Data are n (%), median (interquartile range), or mean ± SD unless otherwise indicated.

Participants with type 1 diabetes and CMBs more often had presence of albuminuria (27% vs. 12%, P = 0.021), were on antihypertensive medication (49% vs. 32%, P = 0.033), and had higher systolic blood pressure (135 ± 17 vs. 129 ± 13 mmHg, P = 0.009) (Supplementary Table 1). Only systolic blood pressure was independently associated with CMBs: OR for 1-mmHg increment 1.03 (95% CI 1.00–1.05); P = 0.035. Eight participants had >10 CMBs (range 10–105). These eight participants were older than 38 years; 50% had albuminuria, 75% history of retinal photocoagulation, and 88% hypertension; 25% were on aspirin therapy; and none used anticoagulant therapy.

Participants with WMHs (Fazekas ≥1) were significantly older (median 44.9 years [interquartile range 40.8–47.6] vs. 38.6 years (32.5–44.2); P < 0.001) and had a higher systolic blood pressure (mean ± SD 137 ± 15 vs. 129 ± 14 mmHg, P = 0.005) (Supplementary Table 2). Only age was independently associated with WMHs (OR for age per 1-year increment 1.11 [95% CI 1.04–1.19]; P = 0.003).

Cerebral SVD is more common in participants with type 1 diabetes than in healthy control subjects. CMBs especially are more prevalent and are independently associated with hypertension. Our results indicate that cerebral SVD starts early in type 1 diabetes but is not explained solely by diabetes-related vascular risk factors or the generalized microvascular disease that takes place in diabetes (7).

There are only small-scale studies on cerebral SVD, especially CMBs, in type 1 diabetes. Compared with the current study, one study with similar diabetes characteristics (i.e., diabetes duration, glycemic control, and blood pressure levels) as in the current study, but lacking a control population, showed a higher prevalence of WMHs, with more than half of the participants affected, but similar prevalence of lacunes and lower prevalence of CMBs (8). In another study, including 67 participants with type 1 diabetes and 33 control subjects, there was no difference in WMH prevalence but a higher prevalence of CMBs in participants with type 1 diabetes and retinopathy compared with control subjects (9).

In the current study, CMBs were not associated with retinopathy but were, on the other hand, associated with albuminuria, a strong marker of generalized microvascular disease. In addition, CMBs were independently associated with higher systolic blood pressure. Hypertension has also been associated with CMBs in the general population (10), but other studies show conflicting results (11).

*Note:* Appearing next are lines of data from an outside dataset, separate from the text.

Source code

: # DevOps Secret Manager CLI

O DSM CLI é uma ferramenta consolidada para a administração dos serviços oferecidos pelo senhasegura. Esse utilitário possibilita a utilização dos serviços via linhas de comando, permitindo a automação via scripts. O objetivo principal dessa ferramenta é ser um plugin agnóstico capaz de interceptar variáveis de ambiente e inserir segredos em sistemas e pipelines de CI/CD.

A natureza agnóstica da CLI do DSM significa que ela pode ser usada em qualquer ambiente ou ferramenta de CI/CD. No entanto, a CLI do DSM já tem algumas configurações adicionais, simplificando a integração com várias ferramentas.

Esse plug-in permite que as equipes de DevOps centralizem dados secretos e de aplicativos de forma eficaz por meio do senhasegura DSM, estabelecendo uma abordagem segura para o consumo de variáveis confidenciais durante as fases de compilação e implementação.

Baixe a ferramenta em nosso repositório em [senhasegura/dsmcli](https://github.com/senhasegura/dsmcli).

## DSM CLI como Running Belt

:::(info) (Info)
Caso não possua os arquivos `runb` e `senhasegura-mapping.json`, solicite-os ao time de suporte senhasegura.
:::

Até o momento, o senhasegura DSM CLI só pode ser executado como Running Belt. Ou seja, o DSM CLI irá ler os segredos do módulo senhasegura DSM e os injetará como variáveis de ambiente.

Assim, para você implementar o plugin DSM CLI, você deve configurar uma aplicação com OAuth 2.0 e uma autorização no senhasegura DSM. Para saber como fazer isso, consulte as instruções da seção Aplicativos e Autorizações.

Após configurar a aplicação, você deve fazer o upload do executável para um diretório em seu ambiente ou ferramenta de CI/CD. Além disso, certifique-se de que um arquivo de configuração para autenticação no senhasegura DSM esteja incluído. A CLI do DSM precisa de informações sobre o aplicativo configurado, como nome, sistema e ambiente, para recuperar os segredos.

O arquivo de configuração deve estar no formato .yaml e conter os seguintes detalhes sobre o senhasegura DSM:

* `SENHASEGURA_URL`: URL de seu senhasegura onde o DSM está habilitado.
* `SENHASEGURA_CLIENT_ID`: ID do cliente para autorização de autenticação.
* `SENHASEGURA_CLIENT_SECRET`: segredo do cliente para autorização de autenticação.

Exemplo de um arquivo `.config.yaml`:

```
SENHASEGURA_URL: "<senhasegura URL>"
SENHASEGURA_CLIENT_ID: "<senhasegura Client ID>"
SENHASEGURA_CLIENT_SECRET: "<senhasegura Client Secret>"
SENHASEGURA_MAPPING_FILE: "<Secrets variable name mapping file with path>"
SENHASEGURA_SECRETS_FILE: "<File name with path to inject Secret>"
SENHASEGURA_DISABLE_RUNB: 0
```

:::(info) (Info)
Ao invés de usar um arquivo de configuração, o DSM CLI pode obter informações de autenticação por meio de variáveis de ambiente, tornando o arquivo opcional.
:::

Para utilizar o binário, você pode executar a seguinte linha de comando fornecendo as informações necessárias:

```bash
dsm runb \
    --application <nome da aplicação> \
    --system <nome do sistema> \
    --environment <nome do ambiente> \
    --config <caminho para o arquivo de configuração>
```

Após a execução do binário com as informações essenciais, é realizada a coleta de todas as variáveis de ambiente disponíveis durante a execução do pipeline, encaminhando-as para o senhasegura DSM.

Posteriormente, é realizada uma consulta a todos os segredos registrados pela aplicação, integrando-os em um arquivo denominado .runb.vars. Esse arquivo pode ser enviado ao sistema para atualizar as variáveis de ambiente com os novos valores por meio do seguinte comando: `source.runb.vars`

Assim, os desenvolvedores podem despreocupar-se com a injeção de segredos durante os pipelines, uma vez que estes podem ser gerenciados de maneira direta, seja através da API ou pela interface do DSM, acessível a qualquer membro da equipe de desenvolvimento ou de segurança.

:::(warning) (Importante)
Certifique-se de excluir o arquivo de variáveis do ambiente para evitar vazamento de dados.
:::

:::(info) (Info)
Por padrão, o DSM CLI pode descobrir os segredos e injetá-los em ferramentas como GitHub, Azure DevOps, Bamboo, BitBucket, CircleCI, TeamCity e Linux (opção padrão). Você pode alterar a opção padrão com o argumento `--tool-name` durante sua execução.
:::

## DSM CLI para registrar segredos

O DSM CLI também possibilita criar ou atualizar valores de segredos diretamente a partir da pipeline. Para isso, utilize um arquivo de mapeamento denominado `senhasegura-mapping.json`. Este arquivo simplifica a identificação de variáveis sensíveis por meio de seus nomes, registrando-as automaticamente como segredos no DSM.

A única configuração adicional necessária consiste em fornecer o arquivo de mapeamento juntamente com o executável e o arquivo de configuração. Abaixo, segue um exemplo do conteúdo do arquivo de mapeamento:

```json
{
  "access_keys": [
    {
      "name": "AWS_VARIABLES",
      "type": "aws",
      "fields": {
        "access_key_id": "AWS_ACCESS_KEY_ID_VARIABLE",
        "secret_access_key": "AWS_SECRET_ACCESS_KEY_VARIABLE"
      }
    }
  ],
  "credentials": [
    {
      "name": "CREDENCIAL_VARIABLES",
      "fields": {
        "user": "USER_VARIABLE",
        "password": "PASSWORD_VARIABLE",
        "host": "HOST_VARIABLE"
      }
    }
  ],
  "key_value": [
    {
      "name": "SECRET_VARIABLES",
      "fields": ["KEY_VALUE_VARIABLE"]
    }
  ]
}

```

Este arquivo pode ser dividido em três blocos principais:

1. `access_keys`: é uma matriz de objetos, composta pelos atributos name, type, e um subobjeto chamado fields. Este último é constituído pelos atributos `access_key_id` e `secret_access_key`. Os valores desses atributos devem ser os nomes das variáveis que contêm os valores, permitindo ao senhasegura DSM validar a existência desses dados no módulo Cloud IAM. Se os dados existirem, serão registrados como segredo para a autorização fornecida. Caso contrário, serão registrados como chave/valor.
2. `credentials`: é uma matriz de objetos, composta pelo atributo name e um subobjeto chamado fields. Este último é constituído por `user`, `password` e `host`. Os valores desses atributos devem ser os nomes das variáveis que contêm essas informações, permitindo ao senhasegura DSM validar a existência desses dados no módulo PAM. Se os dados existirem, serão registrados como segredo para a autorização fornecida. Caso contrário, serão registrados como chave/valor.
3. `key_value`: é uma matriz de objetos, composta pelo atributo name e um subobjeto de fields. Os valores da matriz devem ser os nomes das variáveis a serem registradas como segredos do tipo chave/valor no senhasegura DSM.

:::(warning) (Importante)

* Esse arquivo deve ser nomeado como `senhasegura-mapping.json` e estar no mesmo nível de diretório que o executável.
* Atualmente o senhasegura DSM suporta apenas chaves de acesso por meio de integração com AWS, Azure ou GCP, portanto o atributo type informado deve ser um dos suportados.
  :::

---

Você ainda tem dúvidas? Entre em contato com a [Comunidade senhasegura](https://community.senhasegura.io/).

In type 1 diabetes, albuminuria and systolic blood pressure independently increase the risk for both ischemic and hemorrhagic stroke (12).

Cerebral amyloid angiopathy and hypertensive vasculopathy are the two most common pathogenetic processes underlying cerebral SVD. Both diseases cause microaneurysms, vessel disruption, microthrombosis, and arteriolosclerosis, leading to permeable and disrupted microvasculature (3). In the current study, CMBs were mainly observed in the lobar brain regions, which has been associated with cerebral amyloid angiopathy, a condition generally affecting the elderly, whereas CMBs in the deeper parts associate with hypertensive vasculopathy (3). It is, however, unlikely that the lobar predominance of CMBs in our younger participants would indicate cerebral amyloid angiopathy. The majority of those with several CMBs had hypertension and presence of microvascular diabetes complications, indicating a more generalized vasculopathy, although CMBs were not associated with other vascular risk factors, such as diabetes duration, BMI, glycemic control, or smoking. Lobar CMBs mostly lie on the proximal course of medullary end arteries supplying the white matter of the brain. We hypothesize that CMBs represent pathology similar to that observed in diabetic retinopathy, e.g., rupture of a microaneurysm (13). Chronic inflammation or some factor associated solely with type 1 diabetes itself, e.g., autoimmunity, could also contribute to the increase in CMBs observed in our study.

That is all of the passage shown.